We assess the probability of recovery of regulatory assets and the obligations arising from regulatory liabilities on a quarterly basis. Our probability estimates incorporate numerous factors, including recent rate making decisions, historical precedents for similar matters, the regulatory environments in which we operate and the impact these incurred costs may have on our customers. Changes in our assessments regarding the likelihood of recovery or settlement of our regulatory assets and liabilities may have a material impact on our operating results and financial position. Further, if we determine that all or a portion of our utility business no longer meets the criteria for continued application of regulatory accounting, or our regulators disallow recovery of a previously incurred cost or eliminate a regulatory liability, we would be required to remove the associated regulatory assets and liabilities from our consolidated balance sheets and recognize those amounts in the consolidated statement of income as an expense or income item, or in the consolidated statement of comprehensive income as a loss or gain item, in the period in which this accounting treatment is no longer applicable.
As of December 31, 2023 and 2022, we had regulatory assets of $111.8 million and $119.7 million and regulatory liabilities of $302.0 million and $261.8 million. If future recovery of amounts recorded as regulatory assets was no longer probable we would be required to recognize an expense or loss in the period in which recovery was deemed to no longer be probable.
PENSION AND OTHER POSTRETIREMENT BENEFITS OBLIGATIONS AND COSTS
Pension and postretirement benefit liabilities and expenses are determined by actuaries using assumptions about the discount rate, expected return on plan assets, rate of compensation increase and healthcare cost-trend rates.
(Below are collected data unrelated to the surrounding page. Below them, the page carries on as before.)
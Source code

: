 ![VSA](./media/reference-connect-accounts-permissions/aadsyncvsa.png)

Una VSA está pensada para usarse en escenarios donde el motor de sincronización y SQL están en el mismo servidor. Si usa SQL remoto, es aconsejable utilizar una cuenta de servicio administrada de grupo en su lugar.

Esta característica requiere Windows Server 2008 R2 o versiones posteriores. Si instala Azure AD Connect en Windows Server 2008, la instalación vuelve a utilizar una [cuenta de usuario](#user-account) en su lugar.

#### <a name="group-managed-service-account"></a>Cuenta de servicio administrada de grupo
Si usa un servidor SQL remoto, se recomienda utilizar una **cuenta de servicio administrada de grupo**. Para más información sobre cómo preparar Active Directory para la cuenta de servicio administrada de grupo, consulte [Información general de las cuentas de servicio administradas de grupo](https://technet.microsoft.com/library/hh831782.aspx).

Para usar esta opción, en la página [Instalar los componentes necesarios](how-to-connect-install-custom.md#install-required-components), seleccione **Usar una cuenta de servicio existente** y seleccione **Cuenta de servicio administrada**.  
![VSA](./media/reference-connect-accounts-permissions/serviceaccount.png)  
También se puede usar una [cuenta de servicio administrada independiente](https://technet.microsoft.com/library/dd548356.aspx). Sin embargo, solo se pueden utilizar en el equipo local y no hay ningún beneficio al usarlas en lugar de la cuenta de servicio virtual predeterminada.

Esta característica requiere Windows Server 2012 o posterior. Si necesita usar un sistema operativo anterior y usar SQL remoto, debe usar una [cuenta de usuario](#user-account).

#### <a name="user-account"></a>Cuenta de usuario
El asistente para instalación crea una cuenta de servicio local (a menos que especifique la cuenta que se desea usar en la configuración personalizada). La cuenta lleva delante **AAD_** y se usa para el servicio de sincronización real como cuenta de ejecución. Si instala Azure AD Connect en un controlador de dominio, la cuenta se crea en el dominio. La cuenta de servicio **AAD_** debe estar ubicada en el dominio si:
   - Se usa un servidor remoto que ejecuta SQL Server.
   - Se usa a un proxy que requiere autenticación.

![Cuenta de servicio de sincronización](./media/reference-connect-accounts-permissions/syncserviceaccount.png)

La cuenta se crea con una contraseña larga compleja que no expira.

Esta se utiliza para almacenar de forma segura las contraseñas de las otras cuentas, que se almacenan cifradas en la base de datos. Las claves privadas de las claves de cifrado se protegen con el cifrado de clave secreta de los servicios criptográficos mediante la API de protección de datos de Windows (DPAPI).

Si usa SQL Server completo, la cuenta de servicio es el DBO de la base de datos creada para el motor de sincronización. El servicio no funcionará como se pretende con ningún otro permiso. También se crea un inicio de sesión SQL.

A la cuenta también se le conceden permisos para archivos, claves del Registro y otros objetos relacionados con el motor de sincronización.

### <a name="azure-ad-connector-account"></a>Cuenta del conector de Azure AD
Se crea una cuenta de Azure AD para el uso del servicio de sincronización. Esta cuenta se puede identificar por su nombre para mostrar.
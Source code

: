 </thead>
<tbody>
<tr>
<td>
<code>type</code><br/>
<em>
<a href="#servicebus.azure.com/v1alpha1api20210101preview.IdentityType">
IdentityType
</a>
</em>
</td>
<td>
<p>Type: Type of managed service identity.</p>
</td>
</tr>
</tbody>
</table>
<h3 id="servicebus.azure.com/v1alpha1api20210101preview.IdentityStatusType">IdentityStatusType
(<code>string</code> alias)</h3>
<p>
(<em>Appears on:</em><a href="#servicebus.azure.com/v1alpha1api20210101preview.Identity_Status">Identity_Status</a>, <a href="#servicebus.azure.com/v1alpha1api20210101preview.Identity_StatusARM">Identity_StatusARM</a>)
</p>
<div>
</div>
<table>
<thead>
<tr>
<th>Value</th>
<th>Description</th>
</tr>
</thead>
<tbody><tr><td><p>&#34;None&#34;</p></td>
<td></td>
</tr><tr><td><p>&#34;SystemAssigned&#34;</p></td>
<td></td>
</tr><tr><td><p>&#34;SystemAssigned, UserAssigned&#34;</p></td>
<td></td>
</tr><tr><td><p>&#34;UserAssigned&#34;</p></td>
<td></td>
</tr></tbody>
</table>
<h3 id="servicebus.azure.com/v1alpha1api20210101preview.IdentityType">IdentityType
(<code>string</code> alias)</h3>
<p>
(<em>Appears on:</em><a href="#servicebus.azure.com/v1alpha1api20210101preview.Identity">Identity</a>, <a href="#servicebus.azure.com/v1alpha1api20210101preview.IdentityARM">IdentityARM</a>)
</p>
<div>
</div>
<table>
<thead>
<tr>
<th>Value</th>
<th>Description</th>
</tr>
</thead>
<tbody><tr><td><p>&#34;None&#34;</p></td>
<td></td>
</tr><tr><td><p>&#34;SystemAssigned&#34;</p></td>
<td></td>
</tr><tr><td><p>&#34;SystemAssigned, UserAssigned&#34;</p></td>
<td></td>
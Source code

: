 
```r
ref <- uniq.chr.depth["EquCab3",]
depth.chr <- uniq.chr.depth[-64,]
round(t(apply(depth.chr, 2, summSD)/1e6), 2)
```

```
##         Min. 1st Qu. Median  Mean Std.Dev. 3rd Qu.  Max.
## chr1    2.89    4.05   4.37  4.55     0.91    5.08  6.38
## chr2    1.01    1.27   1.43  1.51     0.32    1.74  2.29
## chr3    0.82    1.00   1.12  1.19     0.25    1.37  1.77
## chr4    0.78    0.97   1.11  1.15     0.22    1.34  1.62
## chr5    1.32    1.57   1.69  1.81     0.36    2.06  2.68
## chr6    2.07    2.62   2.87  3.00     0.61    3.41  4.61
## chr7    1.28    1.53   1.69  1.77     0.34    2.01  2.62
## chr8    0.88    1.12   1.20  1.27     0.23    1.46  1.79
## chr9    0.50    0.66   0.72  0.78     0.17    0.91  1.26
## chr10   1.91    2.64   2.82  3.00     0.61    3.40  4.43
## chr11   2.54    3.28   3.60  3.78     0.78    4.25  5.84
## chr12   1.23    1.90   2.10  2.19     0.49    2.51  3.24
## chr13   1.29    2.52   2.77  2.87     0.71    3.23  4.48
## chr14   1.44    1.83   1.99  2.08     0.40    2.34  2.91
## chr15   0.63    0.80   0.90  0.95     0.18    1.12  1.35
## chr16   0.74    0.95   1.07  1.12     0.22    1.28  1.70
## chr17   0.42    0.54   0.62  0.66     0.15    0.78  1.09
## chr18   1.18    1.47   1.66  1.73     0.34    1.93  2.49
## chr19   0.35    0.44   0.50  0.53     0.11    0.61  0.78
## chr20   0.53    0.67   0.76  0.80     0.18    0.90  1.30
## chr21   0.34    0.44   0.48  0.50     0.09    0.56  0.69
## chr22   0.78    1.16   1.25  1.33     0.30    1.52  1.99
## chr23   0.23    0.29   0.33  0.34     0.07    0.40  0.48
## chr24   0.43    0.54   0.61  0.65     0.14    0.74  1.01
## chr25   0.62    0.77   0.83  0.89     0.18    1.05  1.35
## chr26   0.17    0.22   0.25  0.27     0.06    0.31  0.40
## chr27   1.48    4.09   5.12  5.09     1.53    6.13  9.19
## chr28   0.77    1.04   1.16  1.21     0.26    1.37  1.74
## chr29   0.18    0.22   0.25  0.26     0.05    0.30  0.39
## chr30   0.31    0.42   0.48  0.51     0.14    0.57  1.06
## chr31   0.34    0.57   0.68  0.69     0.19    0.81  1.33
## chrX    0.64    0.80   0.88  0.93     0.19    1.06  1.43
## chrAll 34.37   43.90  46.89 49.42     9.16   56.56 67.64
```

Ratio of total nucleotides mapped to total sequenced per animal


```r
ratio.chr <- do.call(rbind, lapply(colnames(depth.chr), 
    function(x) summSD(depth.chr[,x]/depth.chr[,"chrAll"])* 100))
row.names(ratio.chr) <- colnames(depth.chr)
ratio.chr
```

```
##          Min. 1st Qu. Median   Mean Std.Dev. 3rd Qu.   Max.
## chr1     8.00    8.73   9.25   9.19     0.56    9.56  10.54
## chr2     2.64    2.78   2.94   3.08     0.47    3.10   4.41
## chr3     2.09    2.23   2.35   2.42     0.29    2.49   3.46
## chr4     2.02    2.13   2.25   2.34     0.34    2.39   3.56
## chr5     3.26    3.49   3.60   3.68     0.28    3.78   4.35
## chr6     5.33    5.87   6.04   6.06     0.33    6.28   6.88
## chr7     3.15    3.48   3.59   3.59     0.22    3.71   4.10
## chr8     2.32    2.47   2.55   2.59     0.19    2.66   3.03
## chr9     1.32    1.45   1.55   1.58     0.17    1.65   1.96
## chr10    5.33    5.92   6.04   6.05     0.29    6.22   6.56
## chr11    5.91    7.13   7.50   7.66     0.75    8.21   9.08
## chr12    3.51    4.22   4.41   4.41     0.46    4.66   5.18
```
See Note 10 to our consolidated financial statements included in this report on Form 10-K for additional information on our pension and postretirement benefit plans and related assumptions.
These benefits, for any individual employee, can be earned and related expenses can be recognized and a liability accrued over periods of up to 30 or more years. These benefits can be paid out for up to 40 or more years after an employee retires. Estimates of liabilities and expenses related to these benefits are among our most critical accounting estimates. Although deferral and amortization of fluctuations in actuarially determined benefit obligations and expenses are provided for when actual results on a year-to-year basis deviate from long-range assumptions, compensation increases and healthcare cost increases or a reduction in the discount rate applied from one year to the next can significantly increase our benefit expenses in the year of the change. Likewise, compensation decreases and healthcare cost decreases or an increase in the discount rate applied from one year to the next can significantly decrease our benefit expenses in the year of the change. Also, a change in the expected rate of return on pension plan assets in our funded pension plan or realized rates of return on plan assets that are well above or below assumed rates of return or a change in the anticipated life expectancy of plan participants could result in significant increases or decreases in recognized pension benefit expenses in the year of the change or for many years thereafter because actuarial losses can be amortized over the average remaining service lives of active employees.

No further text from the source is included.